What to do — Repeat word for word the opening stretch of the entries, from the first line through the line containing "a host interface .".
Supplied material Start Marker
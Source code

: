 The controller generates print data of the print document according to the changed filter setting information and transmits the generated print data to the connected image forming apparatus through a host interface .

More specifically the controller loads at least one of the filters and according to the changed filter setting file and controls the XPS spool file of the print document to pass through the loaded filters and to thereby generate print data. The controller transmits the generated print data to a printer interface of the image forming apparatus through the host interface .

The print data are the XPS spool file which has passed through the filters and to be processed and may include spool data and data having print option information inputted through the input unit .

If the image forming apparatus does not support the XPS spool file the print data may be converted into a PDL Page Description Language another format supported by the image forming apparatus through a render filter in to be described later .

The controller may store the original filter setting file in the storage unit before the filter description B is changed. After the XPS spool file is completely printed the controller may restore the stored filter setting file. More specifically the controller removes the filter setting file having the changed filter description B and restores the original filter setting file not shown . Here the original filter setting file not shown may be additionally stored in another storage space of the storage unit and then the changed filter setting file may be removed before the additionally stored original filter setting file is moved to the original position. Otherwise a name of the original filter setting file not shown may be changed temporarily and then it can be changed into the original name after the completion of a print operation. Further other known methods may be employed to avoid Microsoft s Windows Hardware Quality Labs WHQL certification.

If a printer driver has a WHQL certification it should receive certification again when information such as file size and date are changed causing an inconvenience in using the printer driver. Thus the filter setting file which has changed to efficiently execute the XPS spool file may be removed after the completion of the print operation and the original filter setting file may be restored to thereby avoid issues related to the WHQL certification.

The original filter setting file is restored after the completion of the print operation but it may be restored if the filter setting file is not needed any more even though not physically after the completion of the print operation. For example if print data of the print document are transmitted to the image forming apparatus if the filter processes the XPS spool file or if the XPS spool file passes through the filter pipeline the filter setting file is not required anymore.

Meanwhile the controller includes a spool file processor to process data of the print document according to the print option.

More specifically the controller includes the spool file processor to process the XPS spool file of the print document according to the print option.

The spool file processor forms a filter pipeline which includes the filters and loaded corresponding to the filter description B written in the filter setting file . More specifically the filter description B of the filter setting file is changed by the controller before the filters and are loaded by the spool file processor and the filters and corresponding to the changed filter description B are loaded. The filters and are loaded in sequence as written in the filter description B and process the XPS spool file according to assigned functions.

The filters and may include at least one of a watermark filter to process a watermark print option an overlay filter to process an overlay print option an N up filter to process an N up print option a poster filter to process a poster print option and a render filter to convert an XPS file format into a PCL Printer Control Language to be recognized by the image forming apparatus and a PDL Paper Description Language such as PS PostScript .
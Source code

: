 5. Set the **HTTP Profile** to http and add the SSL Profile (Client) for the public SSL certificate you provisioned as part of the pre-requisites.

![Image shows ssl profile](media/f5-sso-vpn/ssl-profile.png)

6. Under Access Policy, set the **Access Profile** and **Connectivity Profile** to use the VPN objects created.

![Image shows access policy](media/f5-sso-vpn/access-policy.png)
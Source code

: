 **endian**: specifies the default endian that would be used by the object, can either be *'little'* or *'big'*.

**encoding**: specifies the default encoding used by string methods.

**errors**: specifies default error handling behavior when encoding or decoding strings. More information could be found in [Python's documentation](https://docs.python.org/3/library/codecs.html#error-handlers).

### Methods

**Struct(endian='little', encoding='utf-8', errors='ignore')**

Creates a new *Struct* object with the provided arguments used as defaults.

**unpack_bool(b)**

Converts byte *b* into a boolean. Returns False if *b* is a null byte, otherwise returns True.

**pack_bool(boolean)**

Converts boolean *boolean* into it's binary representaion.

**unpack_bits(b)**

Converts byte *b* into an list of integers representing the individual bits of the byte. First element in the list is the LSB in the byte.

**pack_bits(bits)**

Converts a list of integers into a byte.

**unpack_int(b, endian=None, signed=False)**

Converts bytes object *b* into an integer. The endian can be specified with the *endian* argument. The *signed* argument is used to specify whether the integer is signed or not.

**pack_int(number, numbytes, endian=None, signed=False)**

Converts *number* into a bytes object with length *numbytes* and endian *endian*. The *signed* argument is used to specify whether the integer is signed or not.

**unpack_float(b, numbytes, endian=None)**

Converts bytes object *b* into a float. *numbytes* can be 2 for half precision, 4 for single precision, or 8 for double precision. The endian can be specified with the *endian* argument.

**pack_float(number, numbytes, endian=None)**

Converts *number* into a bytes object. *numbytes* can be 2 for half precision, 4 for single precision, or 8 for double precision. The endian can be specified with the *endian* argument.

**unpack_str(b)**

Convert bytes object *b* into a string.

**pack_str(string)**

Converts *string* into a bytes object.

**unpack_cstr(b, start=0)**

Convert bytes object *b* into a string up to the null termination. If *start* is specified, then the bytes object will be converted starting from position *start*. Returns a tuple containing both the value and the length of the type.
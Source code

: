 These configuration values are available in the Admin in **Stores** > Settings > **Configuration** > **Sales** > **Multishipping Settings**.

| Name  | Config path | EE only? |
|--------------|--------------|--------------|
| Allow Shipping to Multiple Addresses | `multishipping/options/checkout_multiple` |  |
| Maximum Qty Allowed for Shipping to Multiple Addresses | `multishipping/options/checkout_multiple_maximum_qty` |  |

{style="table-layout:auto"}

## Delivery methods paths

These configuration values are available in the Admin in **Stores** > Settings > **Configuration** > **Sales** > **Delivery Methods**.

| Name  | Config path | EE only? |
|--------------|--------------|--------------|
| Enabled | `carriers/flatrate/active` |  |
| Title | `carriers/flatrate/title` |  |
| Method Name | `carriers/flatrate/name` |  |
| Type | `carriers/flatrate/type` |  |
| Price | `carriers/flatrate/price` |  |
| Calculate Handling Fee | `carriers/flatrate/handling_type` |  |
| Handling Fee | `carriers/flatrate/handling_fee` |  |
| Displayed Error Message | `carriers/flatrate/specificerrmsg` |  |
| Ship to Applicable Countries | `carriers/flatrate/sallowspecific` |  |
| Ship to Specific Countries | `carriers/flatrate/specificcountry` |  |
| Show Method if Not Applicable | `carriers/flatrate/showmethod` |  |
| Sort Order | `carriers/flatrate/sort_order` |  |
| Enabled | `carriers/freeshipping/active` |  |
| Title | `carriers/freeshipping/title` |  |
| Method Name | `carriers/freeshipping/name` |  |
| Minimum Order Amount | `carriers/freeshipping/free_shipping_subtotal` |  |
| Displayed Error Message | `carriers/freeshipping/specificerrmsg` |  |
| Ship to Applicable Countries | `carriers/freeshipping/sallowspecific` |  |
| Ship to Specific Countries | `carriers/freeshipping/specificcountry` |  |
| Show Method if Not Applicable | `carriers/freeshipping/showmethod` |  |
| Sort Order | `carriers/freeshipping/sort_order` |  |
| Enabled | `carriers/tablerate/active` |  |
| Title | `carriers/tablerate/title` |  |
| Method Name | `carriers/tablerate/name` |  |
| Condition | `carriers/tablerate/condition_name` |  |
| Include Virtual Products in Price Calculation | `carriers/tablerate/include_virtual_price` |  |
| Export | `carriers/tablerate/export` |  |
Supplied material End Marker
Your response —
Source code

: The controller generates print data of the print document according to the changed filter setting information and transmits the generated print data to the connected image forming apparatus through a host interface .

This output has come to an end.